Estonia of note recently told Russia to bite it and disconnected from their supply. The result was a 50% increase in cost immediately. While many are blaming this on cable disruptions the fact is that disconnecting from inexpensive and abundant sources has a price, and Estonians are paying it.
I will note that few places in the US have power costs anywhere near what Russia does and those that do are blessed with an abundance of hydro resource which is, of course, renewable (in that it rains) so once built your costs are confined to maintenance of the dam and generating turbines -- the "fuel" is provided by nature. But most of the United States and Europe, as they have increasingly eschewed carbon-based fuels for energy, have seen meteoric increases in cost. Were the citizens who allowed this and in many cases advocated for it given an honest assessment of said cost and did they thus accept it explicitly or were they lied to that "renewable energy" would be cheaper and better?
The truth is that renewables are neither cheaper or better in that they're unreliable and thus have to be backed up with something else because the wind does not always blow and the sun does not always shine -- in fact, at one of the times you want energy most, which is in the winter at 2:00 AM when its -20F outside the sun is never shining and wind is uncertain. As a result you must have a reliable and dispatchable alternative available and pay for that infrastructure all of the time or your electrical supply becomes unreliable.
It may be that this trade-off is one that the people of a nation will voluntarily make, when fully-apprised of the impact on their personal life. But one must also include in that the economic impacts and thus job impacts of such policy because behind every unit of economic output, which of course is the aggregate of all jobs and all labor, is a unit of energy.

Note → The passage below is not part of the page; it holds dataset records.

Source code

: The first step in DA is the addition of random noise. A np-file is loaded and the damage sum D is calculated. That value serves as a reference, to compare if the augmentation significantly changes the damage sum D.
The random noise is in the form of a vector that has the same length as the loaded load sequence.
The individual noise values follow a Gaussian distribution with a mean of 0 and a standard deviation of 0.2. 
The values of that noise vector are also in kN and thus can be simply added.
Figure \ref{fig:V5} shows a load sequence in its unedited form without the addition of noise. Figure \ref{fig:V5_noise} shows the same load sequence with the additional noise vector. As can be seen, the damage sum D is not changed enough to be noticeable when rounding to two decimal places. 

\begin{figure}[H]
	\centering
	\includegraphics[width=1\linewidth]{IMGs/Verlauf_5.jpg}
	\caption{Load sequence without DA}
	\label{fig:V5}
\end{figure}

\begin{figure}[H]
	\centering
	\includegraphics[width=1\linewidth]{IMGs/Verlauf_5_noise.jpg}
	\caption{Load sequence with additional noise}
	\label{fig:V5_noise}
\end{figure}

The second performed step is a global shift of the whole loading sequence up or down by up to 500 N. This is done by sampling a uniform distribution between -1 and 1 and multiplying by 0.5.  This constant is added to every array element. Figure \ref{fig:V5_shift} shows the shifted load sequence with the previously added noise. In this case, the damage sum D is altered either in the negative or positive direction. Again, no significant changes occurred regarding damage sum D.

All such choices have costs and while cleaning up energy production to a significant degree is inexpensive and quite easy completely doing so is in fact impossible no matter the form of energy unless you deliberately ignore some of the adverse effects and claim they don't exist. Damming rivers, for example, does indeed have a disruptive impact, making solar panels requires highly-toxic chemicals and the contents of the panels are quite toxic as well (other than the glass on the front, which is fairly benign.) Windmills require a huge amount of concrete to construct and the blades are non-recyclable, they're a petroleum product as they're made out of fiberglass and have a service life after which they must be replaced -- what do you do with the ones that are used up?
One serious problem in America is that inconsistency from administration to administration makes long-amortization projects uneconomic at the outset. Nobody in their right mind is going to invest in something with a 20 or 40 year period during which it is expected to produce revenue when an administration can turn over in four year or Congress in two and suddenly outlaw it. That leaves the investing firm with a smoking hole in their balance sheet and no recourse, thus firms will simply not spend the money beyond their own bare minimum requirements.
I put forward a potential long term energy policy 14 years ago ago that resolves many of these issues but without hard evidence that it would not be destroyed the next time someone else takes office nobody is going to do the engineering work to complete that and then build it out. Such a policy and implementation would provide both stable electrical supply and petroleum fuels on a forward basis for hundreds of years but in order to actually do so you have to convince industry that their investment will not be destroyed by a Presidential pen two or four years hence, exactly as Keystone was by Biden and nuclear reprocessing was by Carter.
Are we ready to resolve that problem? There's no evidence we are at this point but again, if you want economic progress you must solve this because the laws of economics are not suggestions and behind every unit of economic output is a unit of energy.